Home prices have risen 11.2 per cent over the past year amid a boom in investor activity spurred on by record-low interest rates, tax breaks for investors and foreign buyers. Prices in Sydney and Melbourne increased 16 per cent and 15.3 per cent respectively.

Investment bank UBS said on Monday it was “calling the top” of the Australian housing market as mortgage repayments for new home buyers had now hit a decade high.

“While the historical trigger for a housing downturn of RBA rate hikes is still missing, mortgage rates are rising, and [CONSUMER]sentiment to home buying has collapsed to a record low,” UBS said in a note.

Sydney was ranked the world’s second least affordable major housing market in the 2017 Demographia International Housing Affordability Study, with prices 12.2 times median annual pre-tax household income in the third quarter of 2016, compared with 19 times for Hong Kong and 8.5 times for London, which was ranked eighth on the list.

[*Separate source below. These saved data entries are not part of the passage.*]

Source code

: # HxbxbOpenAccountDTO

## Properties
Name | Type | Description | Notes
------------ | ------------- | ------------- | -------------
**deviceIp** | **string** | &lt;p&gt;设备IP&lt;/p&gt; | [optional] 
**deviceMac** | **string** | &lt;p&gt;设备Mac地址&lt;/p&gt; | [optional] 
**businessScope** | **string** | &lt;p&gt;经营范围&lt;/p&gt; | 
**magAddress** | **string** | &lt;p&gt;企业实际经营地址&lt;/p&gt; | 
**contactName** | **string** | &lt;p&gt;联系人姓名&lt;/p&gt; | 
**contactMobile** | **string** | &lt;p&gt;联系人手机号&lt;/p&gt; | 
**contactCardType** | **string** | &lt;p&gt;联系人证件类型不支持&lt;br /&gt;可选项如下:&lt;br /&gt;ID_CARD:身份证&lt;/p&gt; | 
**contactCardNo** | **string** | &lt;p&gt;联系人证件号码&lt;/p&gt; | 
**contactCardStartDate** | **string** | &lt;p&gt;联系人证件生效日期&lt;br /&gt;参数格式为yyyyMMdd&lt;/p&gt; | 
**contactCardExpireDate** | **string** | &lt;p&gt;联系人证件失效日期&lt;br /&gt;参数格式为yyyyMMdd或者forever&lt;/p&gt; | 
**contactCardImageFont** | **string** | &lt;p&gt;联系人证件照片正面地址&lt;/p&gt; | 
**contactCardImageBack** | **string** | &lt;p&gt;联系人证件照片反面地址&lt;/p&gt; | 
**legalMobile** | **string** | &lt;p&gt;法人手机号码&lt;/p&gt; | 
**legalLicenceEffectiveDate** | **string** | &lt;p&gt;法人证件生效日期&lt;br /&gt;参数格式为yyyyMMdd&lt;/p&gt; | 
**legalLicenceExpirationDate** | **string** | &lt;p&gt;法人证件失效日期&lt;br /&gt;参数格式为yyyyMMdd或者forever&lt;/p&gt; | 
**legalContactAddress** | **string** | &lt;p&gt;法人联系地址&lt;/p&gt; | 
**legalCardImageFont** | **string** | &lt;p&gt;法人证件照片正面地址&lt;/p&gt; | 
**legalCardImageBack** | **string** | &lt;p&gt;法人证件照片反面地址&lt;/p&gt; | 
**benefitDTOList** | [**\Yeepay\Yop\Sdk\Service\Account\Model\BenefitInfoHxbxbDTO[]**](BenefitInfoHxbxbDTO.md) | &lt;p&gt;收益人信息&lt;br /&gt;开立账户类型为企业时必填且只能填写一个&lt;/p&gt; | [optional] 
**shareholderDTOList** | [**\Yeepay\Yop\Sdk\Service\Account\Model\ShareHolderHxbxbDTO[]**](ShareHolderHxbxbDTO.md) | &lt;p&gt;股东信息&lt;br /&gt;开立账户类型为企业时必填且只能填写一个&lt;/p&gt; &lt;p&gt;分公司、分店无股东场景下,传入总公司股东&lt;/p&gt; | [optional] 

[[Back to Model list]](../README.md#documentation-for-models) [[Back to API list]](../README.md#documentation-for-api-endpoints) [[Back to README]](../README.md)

Housing market conditions slowed in April in both Sydney, where prices remained flat, and Melbourne, where prices rose 0.5 per cent in the month, according to April data released by CoreLogic on Monday.

Tim Lawless, CoreLogic’s head of research, said that while seasonal factors may have played into the weaker result in Sydney and Melbourne in April, regulatory action was probably denting investor demand for loans.

“In a city like Sydney, where more than 50 per cent of new mortgage demand has been from investors, a tighter lending environment for investment purposes has the potential to impact housing demand more than other cities,” he said.